Rabbis say they have seen mourners benefit from that comfort, time and time again.

"I think those who go through the shiva have an easier time facing the future," says Rabbi Gerald Raiskin of Reform Peninsula Temple Sholom in Burlingame. "Those who rush out immediately after the death have not had enough time to think through their grief or enough chance to mourn. It's delayed mourning — sometimes delayed forever."

For Weinreb, the communal embrace that enveloped her in her most intense grief proved healing.

"I didn't have to go to a grief counselor because all [my feelings] came out," she says, "and there's no better place for it to come out than among the people who've known you best all these years."

Although most American Jews are not fully observant, a recent survey of rabbis conducted by the Jewish Funeral Directors of America found that a majority turn to tradition when facing the death of a loved one.

The burial and mourning rites are valuable to Jewish mourners because they "respond to the profound effect that death has on the living," JFDA president Mark Weissman said in response to the survey. "Faith may not take away our heartache, but following the traditions honoring and remembering the dead can help people manage this anguish better."

Orthodox rabbis, not surprisingly, cited the largest proportion of congregants — 84 percent — who observe shiva. Seventy-two percent of Conservative congregants do the same, according to their rabbis. And 64 percent of Reform congregants observe the ritual. The survey did not explore the extent to which specific shiva rites are observed.

Ron Reisberg followed shiva rites to the letter when his mother died three years ago at 80. In his time of emotional tumult, he found the structure of the ritual immensely helpful.

"I can't imagine doing it any other way," says the 43-year-old Berkeley resident, who was raised Reform but became Orthodox at age 18. "The fact that there are perimeters, rituals to perform, holds you in the grief, but not in an unhealthy way."

When shiva ended, Reisberg proceeded to shloshim, the 30 days following burial that constitute the full mourning period for those not grieving for parents.

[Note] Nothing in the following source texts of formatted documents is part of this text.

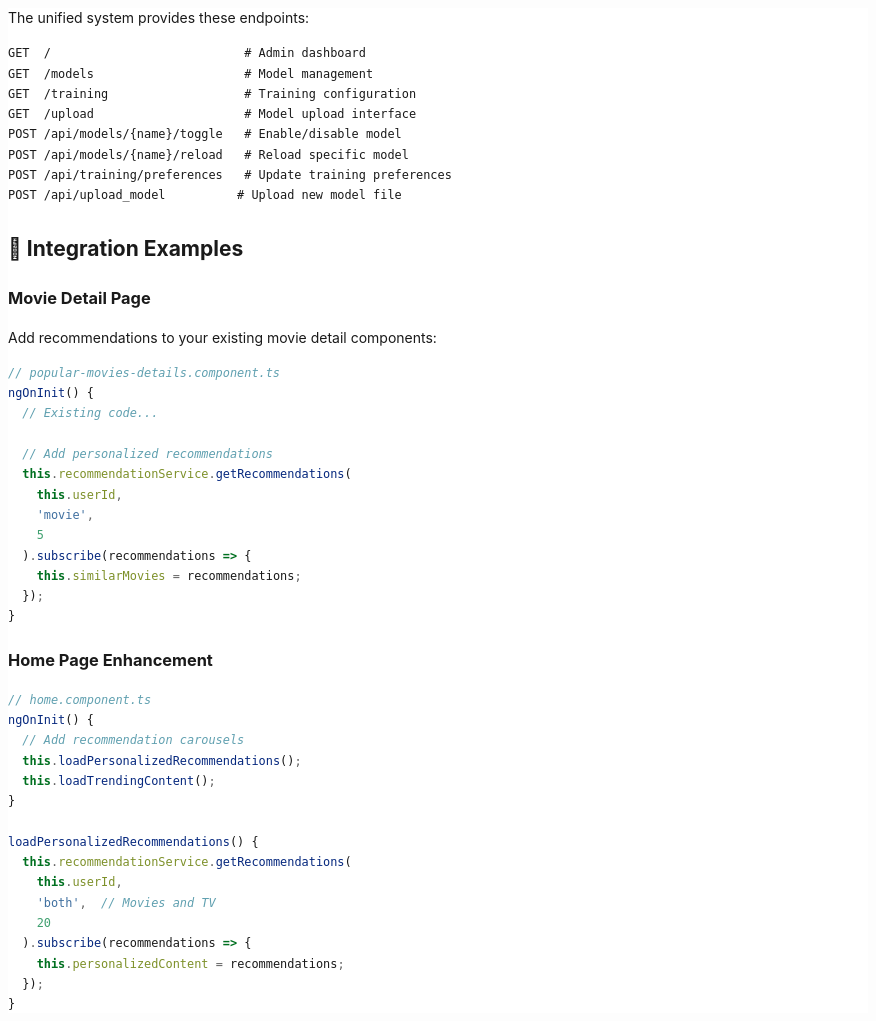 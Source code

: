 The unified system provides these endpoints:

```http
GET  /                           # Admin dashboard
GET  /models                     # Model management
GET  /training                   # Training configuration
GET  /upload                     # Model upload interface
POST /api/models/{name}/toggle   # Enable/disable model
POST /api/models/{name}/reload   # Reload specific model
POST /api/training/preferences   # Update training preferences
POST /api/upload_model          # Upload new model file
```

## 🎪 **Integration Examples**

### **Movie Detail Page**

Add recommendations to your existing movie detail components:

```typescript
// popular-movies-details.component.ts
ngOnInit() {
  // Existing code...
  
  // Add personalized recommendations
  this.recommendationService.getRecommendations(
    this.userId, 
    'movie', 
    5
  ).subscribe(recommendations => {
    this.similarMovies = recommendations;
  });
}
```

### **Home Page Enhancement**

```typescript
// home.component.ts  
ngOnInit() {
  // Add recommendation carousels
  this.loadPersonalizedRecommendations();
  this.loadTrendingContent();
}

loadPersonalizedRecommendations() {
  this.recommendationService.getRecommendations(
    this.userId,
    'both',  // Movies and TV
    20
  ).subscribe(recommendations => {
    this.personalizedContent = recommendations;
  });
}
```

During that period, mourners' activities are less restricted than during shiva, though they do not attend weddings, musical events or dances. Generally, they refrain from shaving or cutting their hair.

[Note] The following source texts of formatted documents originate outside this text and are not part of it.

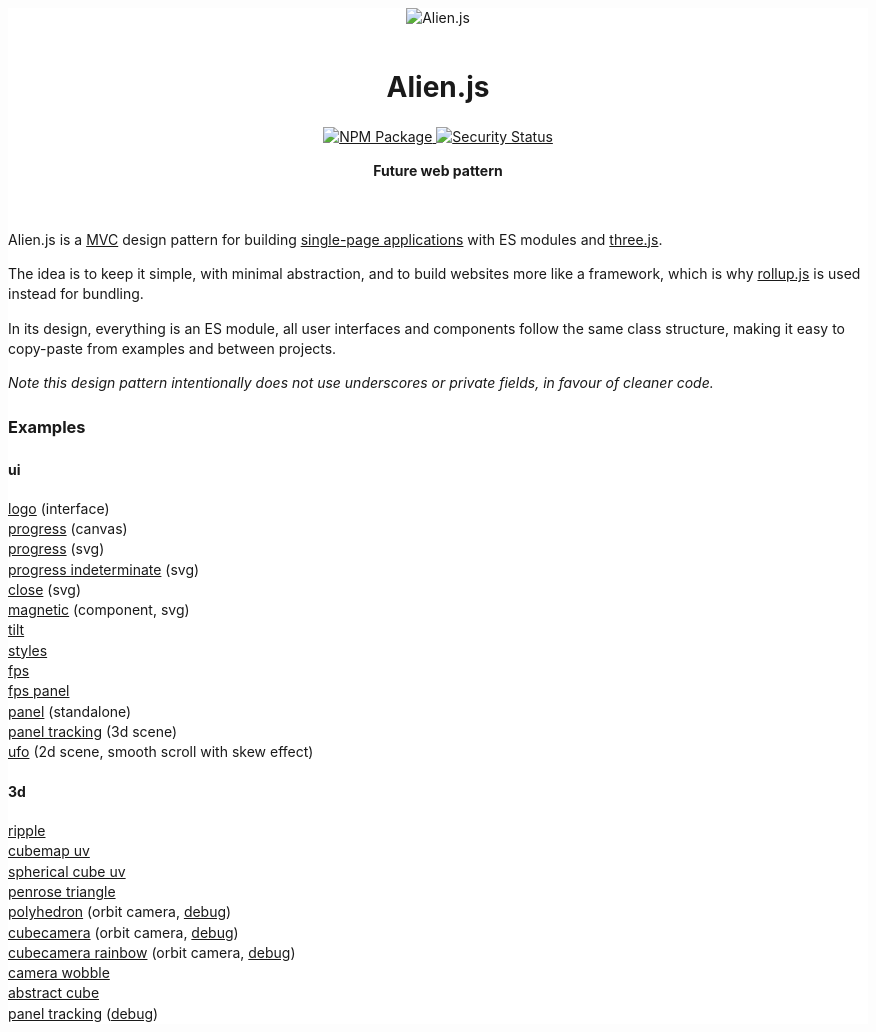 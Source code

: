 <p align="center">
    <img src="https://github.com/pschroen/alien.js/raw/master/examples/assets/images/alienkitty.png" alt="Alien.js" width="510">
</p>

<h1 align="center">Alien.js</h1>

<p align="center">
    <a href="https://www.npmjs.com/package/alien.js">
        <img src="https://img.shields.io/npm/v/alien.js" alt="NPM Package">
    </a>
    <a href="https://lgtm.com/projects/g/pschroen/alien.js">
        <img src="https://img.shields.io/lgtm/alerts/github/pschroen/alien.js" alt="Security Status">
    </a>
</p>

<p align="center"><b>Future web pattern</b></p>

<br>

Alien.js is a [MVC](https://en.wikipedia.org/wiki/Model%E2%80%93view%E2%80%93controller) design pattern for building [single-page applications](https://en.wikipedia.org/wiki/Single-page_application) with ES modules and [three.js](https://threejs.org/).

The idea is to keep it simple, with minimal abstraction, and to build websites more like a framework, which is why [rollup.js](https://rollupjs.org/) is used instead for bundling.

In its design, everything is an ES module, all user interfaces and components follow the same class structure, making it easy to copy-paste from examples and between projects.

*Note this design pattern intentionally does not use underscores or private fields, in favour of cleaner code.*

### Examples

#### ui

[logo](https://alien.js.org/examples/ui_logo.html) (interface)  
[progress](https://alien.js.org/examples/ui_progress_canvas.html) (canvas)  
[progress](https://alien.js.org/examples/ui_progress.html) (svg)  
[progress indeterminate](https://alien.js.org/examples/ui_progress_indeterminate.html) (svg)  
[close](https://alien.js.org/examples/ui_close.html) (svg)  
[magnetic](https://alien.js.org/examples/ui_magnetic.html) (component, svg)  
[tilt](https://alien.js.org/examples/ui_tilt.html)  
[styles](https://alien.js.org/examples/ui_styles.html)  
[fps](https://alien.js.org/examples/ui_fps.html)  
[fps panel](https://alien.js.org/examples/ui_fps_panel.html)  
[panel](https://alien.js.org/examples/ui_panel.html) (standalone)  
[panel tracking](https://alien.js.org/examples/3d_panel_tracking.html) (3d scene)  
[ufo](https://ufo.ai/) (2d scene, smooth scroll with skew effect)  

#### 3d

[ripple](https://alien.js.org/examples/3d_ripple.html)  
[cubemap uv](https://alien.js.org/examples/3d_cubemap_uv.html)  
[spherical cube uv](https://alien.js.org/examples/3d_spherical_cube_uv.html)  
[penrose triangle](https://alien.js.org/examples/3d_penrose_triangle.html)  
[polyhedron](https://alien.js.org/examples/3d_polyhedron.html) (orbit camera, [debug](https://alien.js.org/examples/3d_polyhedron.html?debug))  
[cubecamera](https://alien.js.org/examples/3d_cubecamera.html) (orbit camera, [debug](https://alien.js.org/examples/3d_cubecamera.html?debug))  
[cubecamera rainbow](https://alien.js.org/examples/3d_cubecamera_rainbow.html) (orbit camera, [debug](https://alien.js.org/examples/3d_cubecamera_rainbow.html?debug))  
[camera wobble](https://alien.js.org/examples/3d_camera_wobble.html)  
[abstract cube](https://alien.js.org/examples/3d_abstract_cube.html)  
[panel tracking](https://alien.js.org/examples/3d_panel_tracking.html) ([debug](https://alien.js.org/examples/3d_panel_tracking.html?debug))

If a parent has died, as Reisberg's did, the period of mourning is a year. Following the end of shloshim, the mourner recites Kaddish, the prayer for the dead, three time daily, every day, for 11 months. On the first anniversary of the death, and each year thereafter, the mourner lights a yahrzeit candle in memory of the loved one.

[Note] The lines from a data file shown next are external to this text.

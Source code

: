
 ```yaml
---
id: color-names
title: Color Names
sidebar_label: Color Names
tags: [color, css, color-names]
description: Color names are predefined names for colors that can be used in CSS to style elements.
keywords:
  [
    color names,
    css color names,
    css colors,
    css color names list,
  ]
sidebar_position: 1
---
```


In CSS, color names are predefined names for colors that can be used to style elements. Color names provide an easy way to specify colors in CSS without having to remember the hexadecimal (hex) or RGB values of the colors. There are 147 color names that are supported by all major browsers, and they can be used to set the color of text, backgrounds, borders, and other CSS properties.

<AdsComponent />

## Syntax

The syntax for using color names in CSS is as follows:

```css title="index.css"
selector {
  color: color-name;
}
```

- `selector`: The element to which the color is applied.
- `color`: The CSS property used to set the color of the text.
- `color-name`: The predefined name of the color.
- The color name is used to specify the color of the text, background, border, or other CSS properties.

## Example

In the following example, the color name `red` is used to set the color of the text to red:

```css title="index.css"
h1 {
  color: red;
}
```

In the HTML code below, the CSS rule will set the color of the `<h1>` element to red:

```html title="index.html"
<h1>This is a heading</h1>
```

Even those with little understanding of Jewish death-related rituals often turn to these traditions in times of grief.

"Often it's in respect of parents and grandparents, since many come from Europe, where traditions were followed quite closely," notes Gene Kaufman, executive director of Sinai Memorial Chapel in San Francisco.

Though Jewish burial and mourning rituals have evolved in practice and symbolism since ancient times, they continue to focus mourners on the reality of their loss. Mourners shovel earth onto the caskets holding their loved ones. The deceased are buried not in ornate silk-lined coffins, but plain wooden boxes.

Traditionally, no flowers cover the coffin or decorate the home or funeral parlor — and no open caskets or pompous processionals are permitted.

"And there's no gussying somebody up and pretending they're not dead. They are," Lew adds. "We're not pretending that they're still alive and need a big padded vehicle to ride in."

Facing the reality of the loved one's death, rabbis say, does not diminish mourners' relationship to them. But it does help survivors move from mourning to living.

"Mourning laws are so incredibly evolved and work so perfectly to accomplish what needs to be accomplished," Lew says. "It makes me very proud of Jewish tradition."